Con el tiempo, aquella actriz que
había encarnado la libertad del cuerpo abandonó el cine y se refugió en otra
forma de militancia: la defensa radical de los animales. Fue una conversión
obsesiva, casi ascética. Pero el tiempo, que no respeta los mitos, fue
torciendo su figura hacia lugares incómodos. En sus últimos años, Bardot apoyó
a los ultraderechistas de los Le Pen y se sumó al movimiento antivacunas, como
si la desconfianza hacia el mundo moderno hubiera sustituido a la vieja
rebeldía.
La paradoja es amarga y
literaria. La mujer que escandalizó a curas y censores terminó alineándose con
ideas que el franquismo habría entendido sin dificultad. Vista desde la España
que la condenó en los años cincuenta, resulta tentador pensar que Brigitte
Bardot murió siendo franquista sin saberlo: desconfiando del progreso,
invocando el orden, señalando peligros morales.

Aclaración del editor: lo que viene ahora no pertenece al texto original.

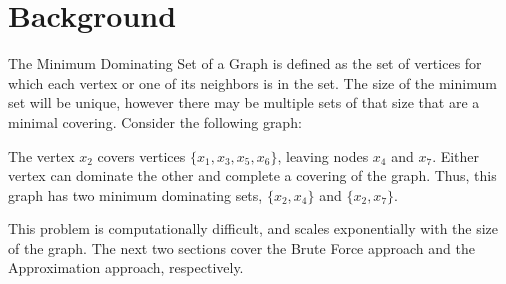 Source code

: \documentclass[paper.tex]{subfiles}
\begin{document}
\section{Background}

The Minimum Dominating Set of a Graph is defined as the set of vertices for which each vertex or one of its neighbors is in the set.
The size of the minimum set will be unique, however there may be multiple sets of that size that are a minimal covering.
Consider the following graph:

\vspace{5mm}
\begin{center}
\end{center}

The vertex $x_2$ covers vertices $\{x_1,x_3,x_5,x_6\}$, leaving nodes $x_4$ and $x_7$.
Either vertex can dominate the other and complete a covering of the graph.
Thus, this graph has two minimum dominating sets, $\{x_2,x_4\}$ and $\{x_2,x_7\}$.

This problem is computationally difficult, and scales exponentially with the size of the graph.
The next two sections cover the Brute Force approach and the Approximation approach, respectively.
\end{document}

Pero la historia no se escribe
con biografías coherentes, sino con impactos. Y el impacto de Y Dios creó a
la mujer permanece intacto. Aquella película enseñó a España que el deseo
podía mirar a cámara, que el cuerpo no siempre pedía disculpas y que una mujer
libre era más peligrosa que cualquier panfleto. Todo lo demás —las opiniones
tardías, los desvaríos finales— pertenece al archivo de las decepciones
humanas.
Lo que queda es la imagen: Bardot bailando descalza, el escándalo en las sacristías, el murmullo culpable en las colas del cine. Y esa certeza incómoda de que, durante un instante, el pecado tuvo rostro, nombre y taquilla, y media España aprendió que desear también podía ser una forma de pensar.